Quote the entries below from the line with "an additive model" through the line with "catalogues of about $10^4$--$10^5$ items.", both ends included, and only those lines.

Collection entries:
....

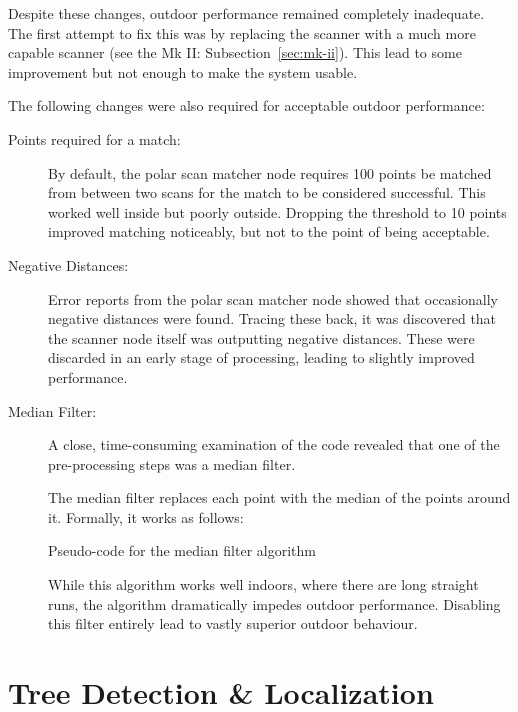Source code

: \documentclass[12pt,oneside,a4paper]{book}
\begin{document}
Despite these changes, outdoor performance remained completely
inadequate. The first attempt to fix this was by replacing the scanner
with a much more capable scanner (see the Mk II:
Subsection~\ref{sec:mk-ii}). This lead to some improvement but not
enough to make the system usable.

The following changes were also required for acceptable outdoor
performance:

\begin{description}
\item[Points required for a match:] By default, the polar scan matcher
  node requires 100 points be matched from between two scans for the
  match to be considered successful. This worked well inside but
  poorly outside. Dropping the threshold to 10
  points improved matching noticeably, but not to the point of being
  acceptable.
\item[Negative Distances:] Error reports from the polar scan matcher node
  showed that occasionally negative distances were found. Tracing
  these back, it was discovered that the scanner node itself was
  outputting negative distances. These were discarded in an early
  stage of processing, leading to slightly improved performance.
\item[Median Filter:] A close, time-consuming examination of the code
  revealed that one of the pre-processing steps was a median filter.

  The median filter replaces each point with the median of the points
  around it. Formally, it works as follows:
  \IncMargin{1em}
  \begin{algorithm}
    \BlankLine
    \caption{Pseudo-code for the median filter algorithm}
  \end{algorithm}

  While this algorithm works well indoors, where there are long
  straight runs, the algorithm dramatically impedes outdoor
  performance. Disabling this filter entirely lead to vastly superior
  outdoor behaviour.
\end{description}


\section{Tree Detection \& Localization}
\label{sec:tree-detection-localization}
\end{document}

....

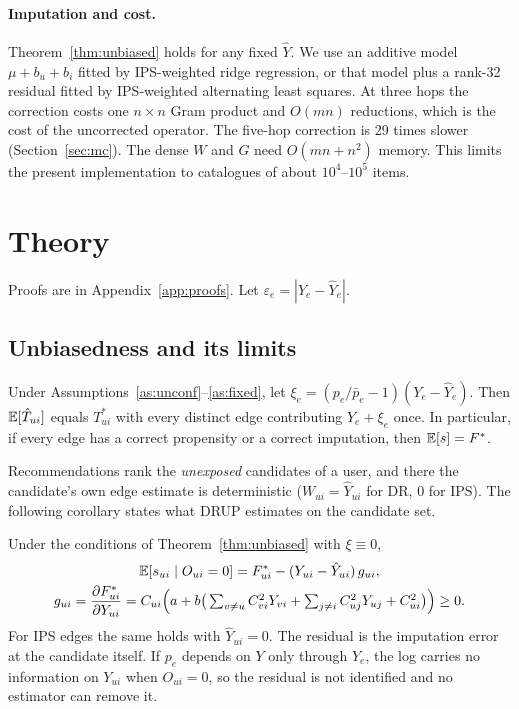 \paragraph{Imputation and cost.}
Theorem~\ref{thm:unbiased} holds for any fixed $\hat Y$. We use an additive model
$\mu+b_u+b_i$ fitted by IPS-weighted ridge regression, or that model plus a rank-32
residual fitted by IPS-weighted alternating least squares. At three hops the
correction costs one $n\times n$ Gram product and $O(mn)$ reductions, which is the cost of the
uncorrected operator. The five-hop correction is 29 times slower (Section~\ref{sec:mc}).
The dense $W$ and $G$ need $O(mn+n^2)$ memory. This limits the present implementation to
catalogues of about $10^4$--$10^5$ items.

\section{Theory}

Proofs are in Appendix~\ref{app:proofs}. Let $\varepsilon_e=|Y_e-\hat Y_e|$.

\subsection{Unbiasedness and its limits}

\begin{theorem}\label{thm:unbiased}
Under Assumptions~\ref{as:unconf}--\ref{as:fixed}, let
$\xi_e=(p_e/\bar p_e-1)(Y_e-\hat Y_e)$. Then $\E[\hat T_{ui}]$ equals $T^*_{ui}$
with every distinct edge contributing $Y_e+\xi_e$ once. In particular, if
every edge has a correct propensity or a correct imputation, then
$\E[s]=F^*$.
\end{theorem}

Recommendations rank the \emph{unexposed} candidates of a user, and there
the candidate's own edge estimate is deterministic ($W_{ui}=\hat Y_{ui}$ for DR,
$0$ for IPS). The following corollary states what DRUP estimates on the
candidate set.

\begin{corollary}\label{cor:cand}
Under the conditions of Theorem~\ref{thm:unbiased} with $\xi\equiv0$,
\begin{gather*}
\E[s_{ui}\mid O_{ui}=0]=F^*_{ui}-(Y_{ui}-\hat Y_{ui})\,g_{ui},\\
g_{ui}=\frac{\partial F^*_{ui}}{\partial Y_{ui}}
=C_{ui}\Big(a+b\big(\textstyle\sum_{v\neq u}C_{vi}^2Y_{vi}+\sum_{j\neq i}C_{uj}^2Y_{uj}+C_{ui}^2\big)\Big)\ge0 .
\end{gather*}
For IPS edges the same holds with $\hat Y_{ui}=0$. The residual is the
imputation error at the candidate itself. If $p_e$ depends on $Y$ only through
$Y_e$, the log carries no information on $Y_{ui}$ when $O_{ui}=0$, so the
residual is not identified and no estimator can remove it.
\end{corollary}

....

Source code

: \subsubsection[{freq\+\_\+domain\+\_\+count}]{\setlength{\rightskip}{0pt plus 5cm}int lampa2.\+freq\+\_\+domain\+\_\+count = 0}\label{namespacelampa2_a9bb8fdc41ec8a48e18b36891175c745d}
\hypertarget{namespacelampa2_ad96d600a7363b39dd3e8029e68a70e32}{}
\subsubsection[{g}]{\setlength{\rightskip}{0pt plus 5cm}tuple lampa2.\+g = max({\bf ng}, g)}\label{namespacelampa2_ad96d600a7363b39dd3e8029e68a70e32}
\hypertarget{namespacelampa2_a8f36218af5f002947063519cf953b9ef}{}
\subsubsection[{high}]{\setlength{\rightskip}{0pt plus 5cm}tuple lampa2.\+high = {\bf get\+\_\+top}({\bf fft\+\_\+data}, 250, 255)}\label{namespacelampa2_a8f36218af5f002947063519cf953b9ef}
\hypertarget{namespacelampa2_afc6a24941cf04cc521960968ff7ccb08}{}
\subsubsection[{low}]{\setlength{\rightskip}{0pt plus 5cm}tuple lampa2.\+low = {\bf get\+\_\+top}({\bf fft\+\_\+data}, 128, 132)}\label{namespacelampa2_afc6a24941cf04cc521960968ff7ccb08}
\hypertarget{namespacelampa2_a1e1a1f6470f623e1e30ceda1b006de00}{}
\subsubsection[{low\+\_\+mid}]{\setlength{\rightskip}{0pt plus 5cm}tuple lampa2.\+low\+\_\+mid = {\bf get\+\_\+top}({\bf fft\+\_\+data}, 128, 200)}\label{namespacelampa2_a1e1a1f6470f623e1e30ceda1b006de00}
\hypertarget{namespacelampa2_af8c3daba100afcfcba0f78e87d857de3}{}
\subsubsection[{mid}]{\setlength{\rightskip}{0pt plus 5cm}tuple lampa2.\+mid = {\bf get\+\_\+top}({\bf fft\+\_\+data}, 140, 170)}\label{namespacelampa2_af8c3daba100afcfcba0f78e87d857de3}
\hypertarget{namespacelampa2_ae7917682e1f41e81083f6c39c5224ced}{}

....

# Output of the task
Theorem~\ref{thm:unbiased} holds for any fixed $\hat Y$. We use an additive model
$\mu+b_u+b_i$ fitted by IPS-weighted ridge regression, or that model plus a rank-32
residual fitted by IPS-weighted alternating least squares. At three hops the
correction costs one $n\times n$ Gram product and $O(mn)$ reductions, which is the cost of the
uncorrected operator. The five-hop correction is 29 times slower (Section~\ref{sec:mc}).
The dense $W$ and $G$ need $O(mn+n^2)$ memory. This limits the present implementation to
catalogues of about $10^4$--$10^5$ items.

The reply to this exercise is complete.